▶ [Your goal] Here is a listing; restate all of it exactly.

▶ [Given records]

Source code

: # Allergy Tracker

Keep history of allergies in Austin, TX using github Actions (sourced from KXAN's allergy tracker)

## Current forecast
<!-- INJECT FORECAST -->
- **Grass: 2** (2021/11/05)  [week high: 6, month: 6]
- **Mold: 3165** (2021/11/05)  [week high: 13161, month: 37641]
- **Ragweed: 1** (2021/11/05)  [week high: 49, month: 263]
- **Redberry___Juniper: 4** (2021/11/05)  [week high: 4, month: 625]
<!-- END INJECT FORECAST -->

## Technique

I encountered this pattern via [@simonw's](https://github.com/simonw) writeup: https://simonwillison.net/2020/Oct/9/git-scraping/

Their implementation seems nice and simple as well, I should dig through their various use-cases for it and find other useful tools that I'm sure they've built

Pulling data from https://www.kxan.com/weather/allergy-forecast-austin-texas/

▶ [Result]
Source code

: # Allergy Tracker

Keep history of allergies in Austin, TX using github Actions (sourced from KXAN's allergy tracker)

## Current forecast
<!-- INJECT FORECAST -->
- **Grass: 2** (2021/11/05)  [week high: 6, month: 6]
- **Mold: 3165** (2021/11/05)  [week high: 13161, month: 37641]
- **Ragweed: 1** (2021/11/05)  [week high: 49, month: 263]
- **Redberry___Juniper: 4** (2021/11/05)  [week high: 4, month: 625]
<!-- END INJECT FORECAST -->

## Technique

I encountered this pattern via [@simonw's](https://github.com/simonw) writeup: https://simonwillison.net/2020/Oct/9/git-scraping/

Their implementation seems nice and simple as well, I should dig through their various use-cases for it and find other useful tools that I'm sure they've built

Pulling data from https://www.kxan.com/weather/allergy-forecast-austin-texas/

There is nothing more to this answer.